THE GRIEF-MUSCLES.
Expression of the Emotions,
page 180.
With respect to the eyebrows, they may occasionally be seen to assume an oblique position in persons suffering from deep dejection or anxiety; for instance, I have observed this movement in a mother while speaking about her sick son; and it is sometimes excited by quite trifling or momentary causes of real or pretended distress. The eyebrows assume this position owing to the contraction of certain muscles (namely, the orbiculars, corrugators, and pyramidals of the nose, which together tend to lower and contract the eyebrows) being partially checked by the more powerful action of the central fasciæ of the frontal muscle. These latter fasciæ, by their contraction, raise the inner ends alone of the eyebrows; and, as the corrugators at the same time draw the eyebrows together, their inner ends become puckered into a fold or lump. The eyebrows are at the same time somewhat roughened, owing to the hairs being made to project. Dr. J. Crichton Browne has also often noticed, in melancholic patients who keep their eyebrows persistently oblique, “a peculiar acute arching of the upper eyelid.” The acute arching of the eyelids depends, I believe, on the inner end alone of the eyebrows being raised; for, when the whole eyebrow is elevated and arched, the upper eyelid follows in a slight degree the same movement.
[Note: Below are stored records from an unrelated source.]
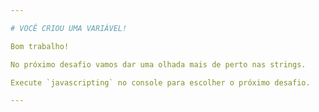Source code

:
 ```yaml
---

# VOCÊ CRIOU UMA VARIÁVEL!

Bom trabalho! 

No próximo desafio vamos dar uma olhada mais de perto nas strings.

Execute `javascripting` no console para escolher o próximo desafio.

---
```

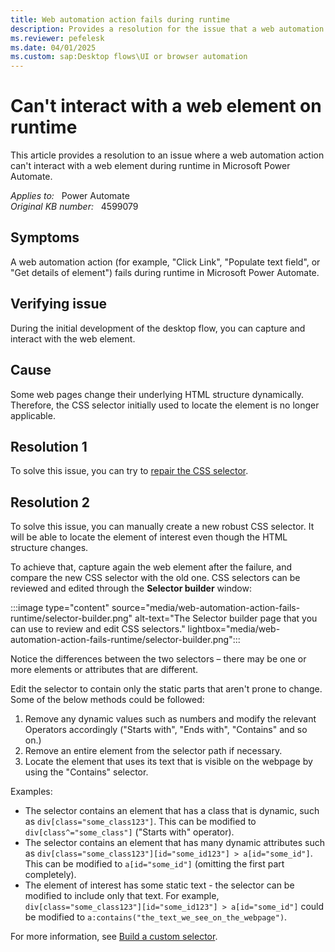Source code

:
 ```yaml
---
title: Web automation action fails during runtime
description: Provides a resolution for the issue that a web automation action can't interact with a web element on runtime in Power Automate. 
ms.reviewer: pefelesk
ms.date: 04/01/2025
ms.custom: sap:Desktop flows\UI or browser automation
---
```

# Can't interact with a web element on runtime

This article provides a resolution to an issue where a web automation action can't interact with a web element during runtime in Microsoft Power Automate.

_Applies to:_ &nbsp; Power Automate  
_Original KB number:_ &nbsp; 4599079

## Symptoms

A web automation action (for example, "Click Link", "Populate text field", or "Get details of element") fails during runtime in Microsoft Power Automate.

## Verifying issue

During the initial development of the desktop flow, you can capture and interact with the web element.

## Cause

Some web pages change their underlying HTML structure dynamically. Therefore, the CSS selector initially used to locate the element is no longer applicable.

## Resolution 1

To solve this issue, you can try to [repair the CSS selector](/power-automate/desktop-flows/repair-selector).

## Resolution 2

To solve this issue, you can manually create a new robust CSS selector. It will be able to locate the element of interest even though the HTML structure changes.

To achieve that, capture again the web element after the failure, and compare the new CSS selector with the old one.
CSS selectors can be reviewed and edited through the **Selector builder** window:

:::image type="content" source="media/web-automation-action-fails-runtime/selector-builder.png" alt-text="The Selector builder page that you can use to review and edit CSS selectors." lightbox="media/web-automation-action-fails-runtime/selector-builder.png":::

Notice the differences between the two selectors – there may be one or more elements or attributes that are different.

Edit the selector to contain only the static parts that aren't prone to change. Some of the below methods could be followed:

1. Remove any dynamic values such as numbers and modify the relevant Operators accordingly ("Starts with", "Ends with", "Contains" and so on.)
2. Remove an entire element from the selector path if necessary.
3. Locate the element that uses its text that is visible on the webpage by using the "Contains" selector.

Examples:

- The selector contains an element that has a class that is dynamic, such as `div[class="some_class123"]`. This can be modified to `div[class^="some_class"]` ("Starts with" operator).
- The selector contains an element that has many dynamic attributes such as `div[class="some_class123"][id="some_id123"] > a[id="some_id"]`. This can be modified to `a[id="some_id"]` (omitting the first part completely).
- The element of interest has some static text - the selector can be modified to include only that text. For example, `div[class="some_class123"][id="some_id123"] > a[id="some_id"]` could be modified to `a:contains("the_text_we_see_on_the_webpage")`.

For more information, see [Build a custom selector](/power-automate/desktop-flows/build-custom-selectors).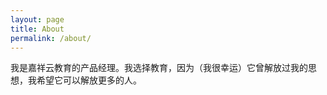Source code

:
```yaml
---
layout: page
title: About
permalink: /about/
---
```


我是嘉祥云教育的产品经理。我选择教育，因为（我很幸运）它曾解放过我的思想，我希望它可以解放更多的人。
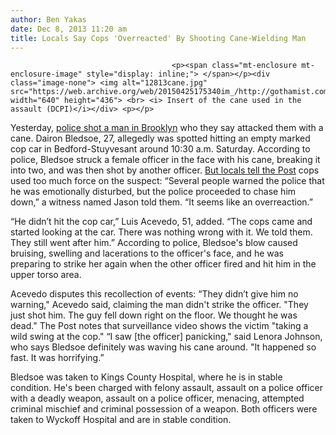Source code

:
 ```yaml
---
author: Ben Yakas
date: Dec 8, 2013 11:20 am
title: Locals Say Cops 'Overreacted' By Shooting Cane-Wielding Man
---
```


	
										<p><span class="mt-enclosure mt-enclosure-image" style="display: inline;"> </span></p><div class="image-none"> <img alt="12813cane.jpg" src="https://web.archive.org/web/20150425175340im_/http://gothamist.com/attachments/byakas/12813cane.jpg" width="640" height="436"> <br> <i> Insert of the cane used in the assault (DCPI)</i></div> <p></p>

<p>Yesterday, <a href="https://web.archive.org/web/20150425175340/http://gothamist.com/2013/12/07/cops_shoot_man_who_allegedly_attack.php">police shot a man in Brooklyn</a> who they say attacked them with a cane. Dairon Bledsoe, 27, allegedly was spotted hitting an empty marked cop car in Bedford-Stuyvesant around 10:30 a.m. Saturday. According to police, Bledsoe struck a female officer in the face with his cane, breaking it into two, and was then shot by another officer. <a href="https://web.archive.org/web/20150425175340/http://nypost.com/2013/12/07/cops-shoot-man-swinging-cane-at-cop-car/">But locals tell the Post</a> cops used too much force on the suspect: &#x201C;Several people warned the police that he was emotionally disturbed, but the police proceeded to chase him down,&#x201D; a witness named Jason told them. &#x201C;It seems like an overreaction.&#x201D;</p>

<p>&#x201C;He didn&#x2019;t hit the cop car,&#x201D; Luis Acevedo, 51, added. &#x201C;The cops came and started looking at the car. There was nothing wrong with it. We told them. They still went after him.&#x201D; According to police, Bledsoe&apos;s blow caused bruising, swelling and lacerations to the officer&apos;s face, and he was preparing to strike her again when the other officer fired and hit him in the upper torso area.</p>

<p>Acevedo disputes this recollection of events: &#x201C;They didn&#x2019;t give him no warning,&quot; Acevedo said, claiming the man didn&apos;t strike the officer. &quot;They just shot him. The guy fell down right on the floor. We thought he was dead.&quot; The Post notes that surveillance video shows the victim &quot;taking a wild swing at the cop.&quot; &#x201C;I saw [the officer] panicking,&quot; said Lenora Johnson, who says Bledsoe definitely was waving his cane around. &quot;It happened so fast. It was horrifying.&#x201D;</p>

<p>Bledsoe was taken to Kings County Hospital, where he is in stable condition. He&apos;s been charged with felony assault, assault on a police officer with a deadly weapon, assault on a police officer, menacing, attempted criminal mischief and criminal possession of a weapon. Both officers were taken to Wyckoff Hospital and are in stable condition.</p>					
										
									
				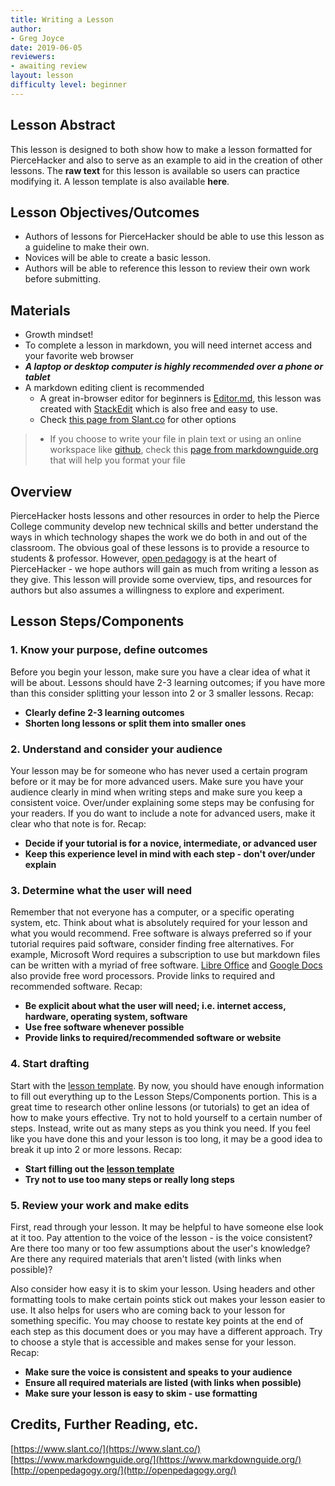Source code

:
 ```yaml
---
title: Writing a Lesson
author:
- Greg Joyce
date: 2019-06-05
reviewers:
- awaiting review
layout: lesson
difficulty level: beginner
---
```


## Lesson Abstract
This lesson is designed to both show how to make a lesson formatted for PierceHacker and also to serve as an example to aid in the creation of other lessons. The **raw text** for this lesson is available so users can practice modifying it. A lesson template is also available **here**.

## Lesson Objectives/Outcomes
* Authors of lessons for PierceHacker should be able to use this lesson as a guideline to make their own. 
* Novices will be able to create a basic lesson.
* Authors will be able to reference this lesson to review their own work before submitting.

## Materials
* Growth mindset!
* To complete a lesson in markdown, you will need internet access and your favorite web browser
* ***A laptop or desktop computer is highly recommended over a phone or tablet***
* A markdown editing client is recommended
	- A great in-browser editor for beginners is [Editor.md](https://dillinger.io), this lesson was created with [StackEdit](https://stackedit.io) which is also free and easy to use.
	- Check [this page from Slant.co](https://www.slant.co/search?query=markdown%20editors) for other options
>	- If you choose to write your file in plain text or using an online workspace like [github](https://github.com/), check this [page from markdownguide.org](https://www.markdownguide.org/basic-syntax/) that will help you format your file


## Overview
PierceHacker hosts lessons and other resources in order to help the Pierce College community develop new technical skills and better understand the ways in which technology shapes the work we do both in and out of the classroom. The obvious goal of these lessons is to provide a resource to students & professor. However, [open pedagogy](http://openpedagogy.org/open-pedagogy/) is at the heart of PierceHacker - we hope authors will gain as much from writing a lesson as they give. This lesson will provide some overview, tips, and resources for authors but also assumes a willingness to explore and experiment.

## Lesson Steps/Components

### 1. Know your purpose, define outcomes
Before you begin your lesson, make sure you have a clear idea of what it will be about. Lessons should have 2-3 learning outcomes; if you have more than this consider splitting your lesson into 2 or 3 smaller lessons. Recap:
* **Clearly define 2-3 learning outcomes**
* **Shorten long lessons or split them into smaller ones**

### 2. Understand and consider your audience
Your lesson may be for someone who has never used a certain program before or it may be for more advanced users. Make sure you have your audience clearly in mind when writing steps and make sure you keep a consistent voice. Over/under explaining some steps may be confusing for your readers. If you do want to include a note for advanced users, make it clear who that note is for. Recap:
* **Decide if your tutorial is for a novice, intermediate, or advanced user**
* **Keep this experience level in mind with each step - don't over/under explain**

### 3. Determine what the user will need
Remember that not everyone has a computer, or a specific operating system, etc. Think about what is absolutely required for your lesson and what you would recommend. Free software is always preferred so if your tutorial requires paid software, consider finding free alternatives. For example, Microsoft Word requires a subscription to use but markdown files can be written with a myriad of free software. [Libre Office](https://www.libreoffice.org/) and [Google Docs](https://www.google.com/docs/about/) also provide free word processors. Provide links to required and recommended software. Recap:
* **Be explicit about what the user will need; i.e. internet access, hardware, operating system, software**
* **Use free software whenever possible**
* **Provide links to required/recommended software or website**

### 4. Start drafting
Start with the [lesson template](https://github.com/jloan/pierce-hacker-submissions/blob/master/lessons/lesson-template.md). By now, you should have enough information to fill out everything up to the Lesson Steps/Components portion. This is a great time to research other online lessons (or tutorials) to get an idea of how to make yours effective. Try not to hold yourself to a certain number of steps. Instead, write out as many steps as you think you need. If you feel like you have done this and your lesson is too long, it may be a good idea to break it up into 2 or more lessons. Recap:
* **Start filling out the [lesson template](https://github.com/jloan/pierce-hacker-submissions/blob/master/lessons/lesson-template.md)**
* **Try not to use too many steps or really long steps**

### 5. Review your work and make edits
First, read through your lesson. It may be helpful to have someone else look at it too. Pay attention to the voice of the lesson - is the voice consistent? Are there too many or too few assumptions about the user's knowledge? Are there any required materials that aren't listed (with links when possible)?

Also consider how easy it is to skim your lesson. Using headers and other formatting tools to make certain points stick out makes your lesson easier to use. It also helps for users who are coming back to your lesson for something specific. You may choose to restate key points at the end of each step as this document does or you may have a different approach. Try to choose a style that is accessible and makes sense for your lesson. Recap:
* **Make sure the voice is consistent and speaks to your audience**
* **Ensure all required materials are listed (with links when possible)**
* **Make sure your lesson is easy to skim - use formatting**

## Credits, Further Reading, etc.

[https://www.slant.co/](https://www.slant.co/)
[https://www.markdownguide.org/](https://www.markdownguide.org/)
[http://openpedagogy.org/](http://openpedagogy.org/)
<!--stackedit_data:
eyJoaXN0b3J5IjpbLTU5OTM2MTc5MCw4NTU3Mzc1MDYsMTQyMj
U5NTc5MywtMTY4MTI2Nzk2NiwxNzYxMDEzOTc1LC0xMzMzNzM4
NzQ3LDE5MjIyNDgxNzQsLTQxNDgxNTA3Myw3MzgyNTEzODMsMj
A4NjY1ODE1OCwxNDIwMzY3MTQwLC0zNjgxNjcyNTEsLTIwMzIx
MDYzNTksLTQ1ODcyMDczMywyNTgzMTgyNiwxMTA1NjE2ODczLC
0xNDQ2NDg1OTMsLTkyOTg4NjkxMywxODY3NzU5MTcxLC0xMjE1
MzAwMzkxXX0=
-->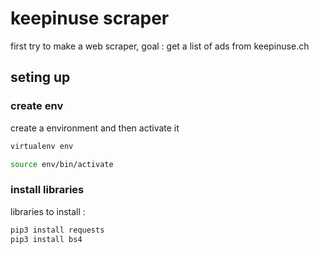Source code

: # keepinuse scraper

first try to make a web scraper, 
goal : get a list of ads from keepinuse.ch 


## seting up

### create env

create a environment and then activate it

```bash
virtualenv env

source env/bin/activate
```

### install libraries

libraries to install :

```bash
pip3 install requests
pip3 install bs4
```



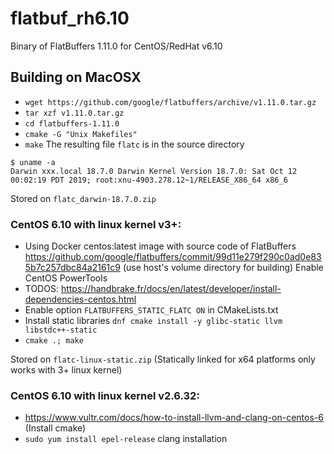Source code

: # flatbuf_rh6.10
Binary of FlatBuffers 1.11.0 for CentOS/RedHat v6.10
## Building on MacOSX
* ```wget https://github.com/google/flatbuffers/archive/v1.11.0.tar.gz```
* ```tar xzf v1.11.0.tar.gz```
* ```cd flatbuffers-1.11.0```
* ```cmake -G "Unix Makefiles"```
* ```make```
The resulting file ```flatc``` is in the source directory
```
$ uname -a
Darwin xxx.local 18.7.0 Darwin Kernel Version 18.7.0: Sat Oct 12 00:02:19 PDT 2019; root:xnu-4903.278.12~1/RELEASE_X86_64 x86_6
```
Stored on ```flatc_darwin-18.7.0.zip```

### CentOS 6.10 with linux kernel v3+:
* Using Docker centos:latest image with source code of FlatBuffers https://github.com/google/flatbuffers/commit/99d11e279f290c0ad0e835b7c257dbc84a2161c9 (use host's volume directory for building)
<Docker> Enable CentOS PowerTools 
* TODOS: https://handbrake.fr/docs/en/latest/developer/install-dependencies-centos.html
* Enable option ```FLATBUFFERS_STATIC_FLATC ON``` in CMakeLists.txt
* Install static libraries ```dnf cmake install -y glibc-static llvm libstdc++-static```
* ```cmake .; make```
  
Stored on ```flatc-linux-static.zip``` (Statically linked for x64 platforms only works with 3+ linux kernel)

### CentOS 6.10 with linux kernel v2.6.32:
* https://www.vultr.com/docs/how-to-install-llvm-and-clang-on-centos-6 (Install cmake)
* ```sudo yum install epel-release``` clang installation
But the most conspicuous result of the opposed contraction of the above-named muscles is exhibited by the peculiar furrows formed on the forehead. These muscles, when thus in conjoint yet opposed action, may be called, for the sake of brevity, the grief-muscles. When a person elevates his eyebrows by the contraction of the whole frontal muscle, transverse wrinkles extend across the whole breadth of the forehead; but, in the present case, the middle fasciæ alone are contracted; consequently, transverse furrows are formed across the middle part alone of the forehead. The skin over the exterior parts of both eyebrows is at the same time drawn downward and smoothed by the contraction of the outer portions of the orbicular muscles. The eyebrows are likewise brought together through the simultaneous contraction of the corrugators; and this latter action generates vertical furrows, separating the exterior and lowered part of the skin of the forehead from the central and raised part. The union of these vertical furrows with the central and transverse furrows produces a mark on the forehead which has been compared to a horseshoe; but the furrows more strictly form three sides of a quadrangle. They are often conspicuous on the foreheads of adult, or nearly adult, persons, when their eyebrows are made oblique; but with young children, owing to their skin not easily wrinkling, they are rarely seen, or mere traces of them can be detected.